INTELLECT-1 Technical Report

Sami Jaghouar,Jack Min Ong,Manveer Basra,Fares Obeid,Jannik Straube,Michael Keiblinger,Elie Bakouch,Lucas Atkins,Maziyar Panahi,Charles Goddard,Max Ryabinin,Johannes Hagemann
2024-12-02
Abstract:In this report, we introduce INTELLECT-1, the first 10 billion parameter language model collaboratively trained across the globe, demonstrating that large-scale model training is no longer confined to large corporations but can be achieved through a distributed, community-driven approach. INTELLECT-1 was trained on 1 trillion tokens using up to 14 concurrent nodes distributed across 3 continents, with contributions from 30 independent compute providers dynamically joining and leaving the training process, while maintaining 83-96% compute utilization and 36.2-41.4% model FLOPS utilization.

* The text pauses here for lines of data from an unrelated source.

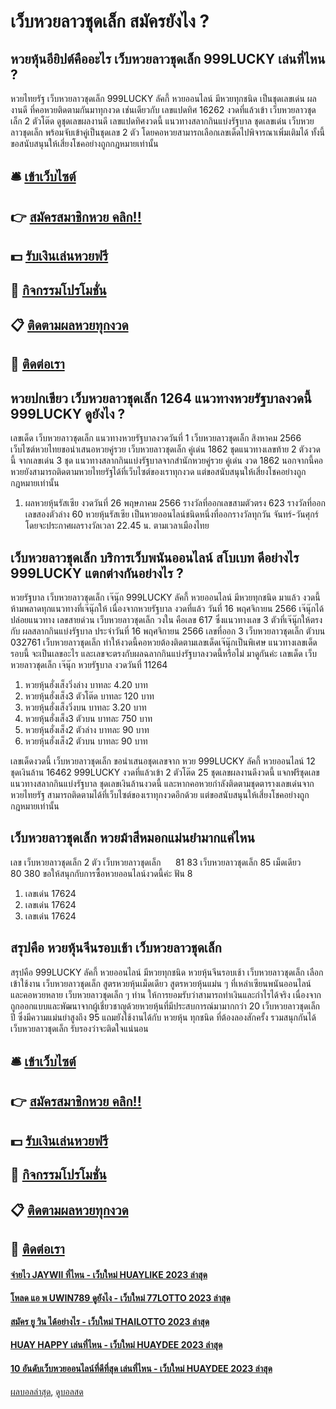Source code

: # เว็บหวยลาวชุดเล็ก สมัครยังไง ?
## หวยหุ้นอียิปต์คืออะไร เว็บหวยลาวชุดเล็ก 999LUCKY เล่นที่ไหน ?
หวยไทยรัฐ เว็บหวยลาวชุดเล็ก 999LUCKY ลัคกี้ หวยออนไลน์ มีหวยทุกชนิด เป็นชุดเลขเด่น ผลงานดี ที่คอหวยติดตามกันมาทุกงวด เช่นเดียวกับ เลขแปดทิศ 16262 งวดที่แล้วเข้า เว็บหวยลาวชุดเล็ก 2 ตัวโต๊ด ดูชุดเลขผลงานดี เลขแปดทิศงวดนี้ แนวทางสลากกินแบ่งรัฐบาล ชุดเลขเด่น เว็บหวยลาวชุดเล็ก พร้อมจับเข้าคู่เป็นชุดเลข 2 ตัว โดยคอหวยสามารถเลือกเลขเด็ดไปพิจารณาเพิ่มเติมได้ ทั้งนี้ขอสนับสนุนให้เสี่ยงโชคอย่างถูกกฎหมายเท่านั้น

## 🛎 [เข้าเว็บไซต์](https://bit.ly/3BG5bNw)
## 👉 [สมัครสมาชิกหวย คลิก!!](https://bit.ly/3BG5bNw)
## 💵 [รับเงินเล่นหวยฟรี](https://bit.ly/3C3mvgS)
## 👑 [กิจกรรมโปรโมชั่น](https://bit.ly/3C3mvgS)
## 📋 [ติดตามผลหวยทุกงวด](https://bit.ly/3C3mvgS)
## 📱 [ติดต่อเรา](https://bit.ly/3C3mvgS)

## หวยปกเขียว เว็บหวยลาวชุดเล็ก 1264 แนวทางหวยรัฐบาลงวดนี้ 999LUCKY ดูยังไง ?
เลขเด็ด เว็บหวยลาวชุดเล็ก แนวทางหวยรัฐบาลงวดวันที่ 1 เว็บหวยลาวชุดเล็ก สิงหาคม 2566 เว็บไซต์หวยไทยขอนำเสนอหวยคู่รวย เว็บหวยลาวชุดเล็ก คู่เด่น 1862 ชุดแนวทางเลขท้าย 2 ตัวงวดนี้ จากเลขเด่น 3 ชุด แนวทางสลากกินแบ่งรัฐบาลจากสำนักหวยคู่รวย คู่เด่น งวด 1862 นอกจากนี้คอหวยยังสามารถติดตามหวยไทยรัฐได้ที่เว็บไซต์ของเราทุกงวด แต่ขอสนับสนุนให้เสี่ยงโชคอย่างถูกกฎหมายเท่านั้น
1. ผลหวยหุ้นรัสเซีย งวดวันที่ 26 พฤษภาคม 2566 รางวัลที่ออกเลขสามตัวตรง 623 รางวัลที่ออกเลขสองตัวล่าง 60 หวยหุ้นรัสเซีย เป็นหวยออนไลน์ชนิดหนึ่งที่ออกรางวัลทุกวัน จันทร์-วันศุกร์ โดยจะประกาศผลรางวัลเวลา 22.45 น. ตามเวลาเมืองไทย

## เว็บหวยลาวชุดเล็ก บริการเว็บพนันออนไลน์ สโบเบท ดีอย่างไร 999LUCKY แตกต่างกันอย่างไร ?
หวยรัฐบาล เว็บหวยลาวชุดเล็ก เจ๊นุ๊ก 999LUCKY ลัคกี้ หวยออนไลน์ มีหวยทุกชนิด มาแล้ว งวดนี้ห้ามพลาดทุกแนวทางที่เจ๊นุ๊กให้ เนื่องจากหวยรัฐบาล งวดที่แล้ว วันที่ 16 พฤศจิกายน 2566 เจ๊นุ๊กได้ปล่อยแนวทาง เลขสายด่วน เว็บหวยลาวชุดเล็ก วงใน คือเลข 617 ซึ่งแนวทางเลข 3 ตัวที่เจ๊นุ๊กให้ตรงกับ ผลสลากกินแบ่งรัฐบาล ประจำวันที่ 16 พฤศจิกายน 2566 เลขที่ออก 3 เว็บหวยลาวชุดเล็ก ตัวบน 032761 เว็บหวยลาวชุดเล็ก ทำให้งวดนี้คอหวยต้องติดตามเลขเด็ดเจ๊นุ๊กเป็นพิเศษ แนวทางเลขเด็ดรอบนี้ จะเป็นเลขอะไร และเลขจะตรงกับผลฉลากกินแบ่งรัฐบาลงวดนี้หรือไม่ มาดูกันค่ะ
เลขเด็ด เว็บหวยลาวชุดเล็ก เจ๊นุ๊ก หวยรัฐบาล งวดวันที่ 11264
1. หวยหุ้นฮั่งเส็งวิ่งล่าง บาทละ 4.20 บาท
2. หวยหุ้นฮั่งเส็ง3 ตัวโต๊ด บาทละ 120 บาท
3. หวยหุ้นฮั่งเส็งวิ่งบน บาทละ 3.20 บาท
4. หวยหุ้นฮั่งเส็ง3 ตัวบน บาทละ 750 บาท
5. หวยหุ้นฮั่งเส็ง2 ตัวล่าง บาทละ 90 บาท
6. หวยหุ้นฮั่งเส็ง2 ตัวบน บาทละ 90 บาท

เลขเด็ดงวดนี้ เว็บหวยลาวชุดเล็ก ขอนำเสนอชุดเลขจาก หวย 999LUCKY ลัคกี้ หวยออนไลน์ 12 ชุดเงินล้าน 16462 999LUCKY งวดที่แล้วเข้า 2 ตัวโต๊ด 25 ชุดเลขผลงานดีงวดนี้ แจกฟรีชุดเลขแนวทางสลากกินแบ่งรัฐบาล ชุดเลขเงินล้านงวดนี้ และหากคอหวยกำลังติดตามชุดตารางเลขเด่นจากหวยไทยรัฐ สามารถติดตามได้ที่เว็บไซต์ของเราทุกงวดอีกด้วย แต่ขอสนับสนุนให้เสี่ยงโชคอย่างถูกกฎหมายเท่านั้น

## เว็บหวยลาวชุดเล็ก หวยม้าสีหมอกแม่นยำมากแค่ไหน
เลข เว็บหวยลาวชุดเล็ก 2 ตัว เว็บหวยลาวชุดเล็ก      81 83 เว็บหวยลาวชุดเล็ก 85
เม็ดเดียว       80 380
ขอให้สนุกกับการซื้อหวยออนไลน์งวดนี้ค่ะ
ฟัน 8
1. เลขเด่น 17624
2. เลขเด่น 17624
3. เลขเด่น 17624

## สรุปคือ หวยหุ้นจีนรอบเช้า เว็บหวยลาวชุดเล็ก
สรุปคือ 999LUCKY ลัคกี้ หวยออนไลน์ มีหวยทุกชนิด หวยหุ้นจีนรอบเช้า เว็บหวยลาวชุดเล็ก เลือกเข้าใช้งาน เว็บหวยลาวชุดเล็ก สูตรหวยหุ้นเม็ดเดียว สูตรหวยหุ้นแม่น ๆ ที่เหล่าเซียนพนันออนไลน์ และคอหวยหลาย เว็บหวยลาวชุดเล็ก ๆ ท่าน ให้การยอมรับว่าสามารถทำเงินและกำไรได้จริง เนื่องจากถูกออกแบบและพัฒนาจากผู้เชี่ยวชาญด้วยหวยหุ้นที่มีประสบการณ์มามากกว่า 20 เว็บหวยลาวชุดเล็ก ปี ซึ่งมีความแม่นยำสูงถึง 95 แถมยังใช้งานได้กับ หวยหุ้น ทุกชนิด ที่ต้องลองสักครั้ง รวมสนุกกันได้ เว็บหวยลาวชุดเล็ก รับรองว่าจะติดใจแน่นอน

## 🛎 [เข้าเว็บไซต์](https://bit.ly/3BG5bNw)
## 👉 [สมัครสมาชิกหวย คลิก!!](https://bit.ly/3BG5bNw)
## 💵 [รับเงินเล่นหวยฟรี](https://bit.ly/3C3mvgS)
## 👑 [กิจกรรมโปรโมชั่น](https://bit.ly/3C3mvgS)
## 📋 [ติดตามผลหวยทุกงวด](https://bit.ly/3C3mvgS)
## 📱 [ติดต่อเรา](https://bit.ly/3C3mvgS)

#### [จ่ายไว JAYWII ที่ไหน - เว็บใหม่ HUAYLIKE 2023 ล่าสุด](https://atom.io/themes/จ่ายไว%20jaywii%20ที่ไหน%20-%20เว็บใหม่%20huaylike%202023%20ล่าสุด)
#### [โหลด แอ พ UWIN789 ดูยังไง - เว็บใหม่ 77LOTTO 2023 ล่าสุด](https://atom.io/themes/โหลด%20แอ%20พ%20uwin789%20ดูยังไง%20-%20เว็บใหม่%2077lotto%202023%20ล่าสุด)
#### [สมัคร ยู วิน ได้อย่างไร - เว็บใหม่ THAILOTTO 2023 ล่าสุด](https://atom.io/themes/สมัคร%20ยู%20วิน%20ได้อย่างไร%20-%20เว็บใหม่%20thailotto%202023%20ล่าสุด)
#### [HUAY HAPPY เล่นที่ไหน - เว็บใหม่ HUAYDEE 2023 ล่าสุด](https://atom.io/themes/huay%20happy%20เล่นที่ไหน%20-%20เว็บใหม่%20huaydee%202023%20ล่าสุด)
#### [10 อันดับเว็บหวยออนไลน์ที่ดีที่สุด เล่นที่ไหน - เว็บใหม่ HUAYDEE 2023 ล่าสุด](https://atom.io/themes/10%20อันดับเว็บหวยออนไลน์ที่ดีที่สุด%20เล่นที่ไหน%20-%20เว็บใหม่%20huaydee%202023%20ล่าสุด)

[ผลบอลล่าสุด](https://siamsport.tv "ผลบอลล่าสุด"), [ดูบอลสด](https://siamsport.tv/ดูบอลสด "ดูบอลสด")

We leverage PRIME, our scalable distributed training framework designed for fault-tolerant, high-performance training on unreliable, globally distributed nodes. Key innovations in PRIME include the ElasticDeviceMesh, which manages dynamic global process groups for fault-tolerant communication across the internet and local process groups for communication within a node, live checkpoint recovery kernels, and a hybrid DiLoCo-FSDP2 implementation. Using PRIME with DiLoCo and our custom int8 all-reduce, we achieve a 400x reduction in communication bandwidth compared to traditional data-parallel training settings while delivering comparable performance. These results demonstrate the feasibility and promise of training frontier foundation models in a decentralized network of global GPU resources.
Distributed, Parallel, and Cluster Computing
What problem does this paper attempt to address?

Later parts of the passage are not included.